Some spiders are so badly behaved all you can do is whack 'em with a blunt object.
Several offline readers are the same -- they'll hit your site at zillions of requests a second rather than pace themselves.
If you hadn't noticed in time -- like maybe you'd been asleep during the attack -- and you have a very large site, a couple of such attacks could use up your bandwidth quota.
Which is why I decided to go proactive. Rather than ban after the event, I monitor request rates by IP address. Any misbehavior gets the IP banned for anything between 10 minutes and 24 hours.
While banned, I send back a very short page saying (something like) "spider misbehaving" and quote their UA id etc, and explain what they were doing wrong.
The page has no links on it, so they soon run out of harvsted URLs to spider.
Then, later, I can use their search engine, find the "spider misbehaving" pages they've indexed, and email them to complain of the service they are giving their users.
Too late to edit the above:
There is a simlar thread in progress:
That offers some PHP code to dynamically block IPs that are rampaging. Don't use PHP myself, but looks like it could be useful to those who do.
Being a search engine operator, what types of throttling do most sites like?

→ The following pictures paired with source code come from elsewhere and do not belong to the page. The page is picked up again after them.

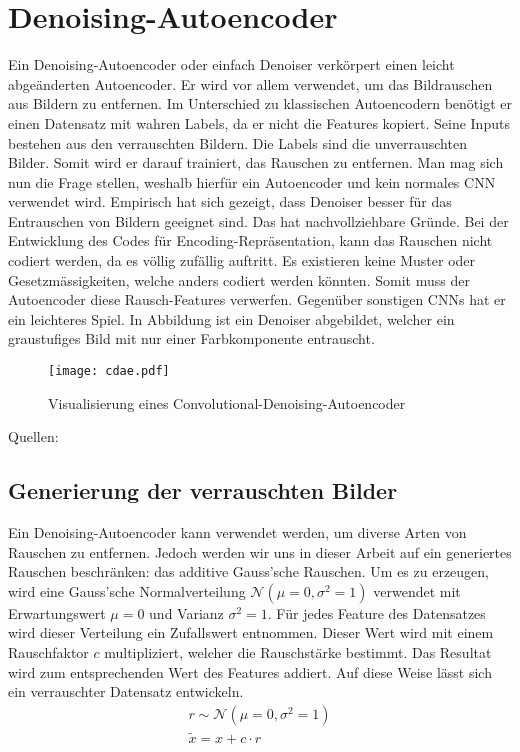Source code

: \section{Denoising-Autoencoder}
Ein Denoising-Autoencoder oder einfach Denoiser verkörpert einen leicht abgeänderten
Autoencoder. Er wird vor allem verwendet, um das Bildrauschen aus Bildern zu entfernen.
\para{}
Im Unterschied zu klassischen Autoencodern benötigt er einen Datensatz mit
wahren Labels, da er nicht die Features kopiert.
Seine Inputs bestehen aus den verrauschten Bildern. Die Labels sind die
unverrauschten Bilder. Somit wird er darauf trainiert, das Rauschen zu entfernen.
Man mag sich nun die Frage stellen, weshalb hierfür ein Autoencoder und
kein normales CNN verwendet wird. Empirisch hat sich gezeigt, dass
Denoiser besser für das Entrauschen von Bildern geeignet sind.
Das hat nachvollziehbare Gründe. Bei der
Entwicklung des Codes für Encoding-Repräsentation, kann das Rauschen nicht
codiert werden, da es völlig zufällig auftritt. Es existieren keine Muster oder
Gesetzmässigkeiten, welche anders codiert werden könnten. Somit muss der
Autoencoder diese Rausch-Features verwerfen. Gegenüber sonstigen CNNs hat er ein leichteres Spiel.
\para{}
In Abbildung  ist ein Denoiser abgebildet, welcher ein
graustufiges Bild mit nur einer Farbkomponente entrauscht.
\para{}
\begin{figure}[h!]
  \centering
  \texttt{[image: cdae.pdf]}
  \caption{Visualisierung eines Convolutional-Denoising-Autoencoder}
  \label{fig:denoiser}
\end{figure}
\para{}
Quellen: \cite{paper:denoiser}

\subsection{Generierung der verrauschten Bilder}
Ein Denoising-Autoencoder kann verwendet werden, um diverse Arten von
Rauschen zu entfernen. Jedoch werden wir uns in dieser Arbeit auf ein
generiertes Rauschen beschränken: das additive Gauss'sche Rauschen.
Um es zu erzeugen, wird eine Gauss'sche Normalverteilung
$\mathcal{N}(\mu = 0, \sigma^2 = 1)$ verwendet mit Erwartungswert $\mu = 0$ und Varianz
$\sigma^2 = 1$. Für jedes Feature des Datensatzes wird dieser Verteilung ein
Zufallswert entnommen. Dieser Wert wird mit einem Rauschfaktor $c$
multipliziert, welcher die Rauschstärke bestimmt. Das Resultat wird zum
entsprechenden Wert des Features addiert.
Auf diese Weise lässt sich ein verrauschter Datensatz entwickeln.
\begin{gather*}
  r \sim \mathcal{N}(\mu = 0, \sigma^2 = 1) \\
  \tilde{x} = x + c \cdot r
\end{gather*}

I generally have an 8 second delay between page fetches for each domain and we try and keep an unsorted fetch list so that rule wouldn't apply over the scale of a 1 million page fetch.
The only issue i have yet to work on is possibly doing an IP lookup to see if we are hitting a bunch of hosts on a shared server or something similar, but that doesn't seem to be what you are complaining about.
|I generally have an 8 second delay between page fetches |
If that's all that was going on I probably wouldn't have lost my mind - 7 to 8 pages a minute is trivial.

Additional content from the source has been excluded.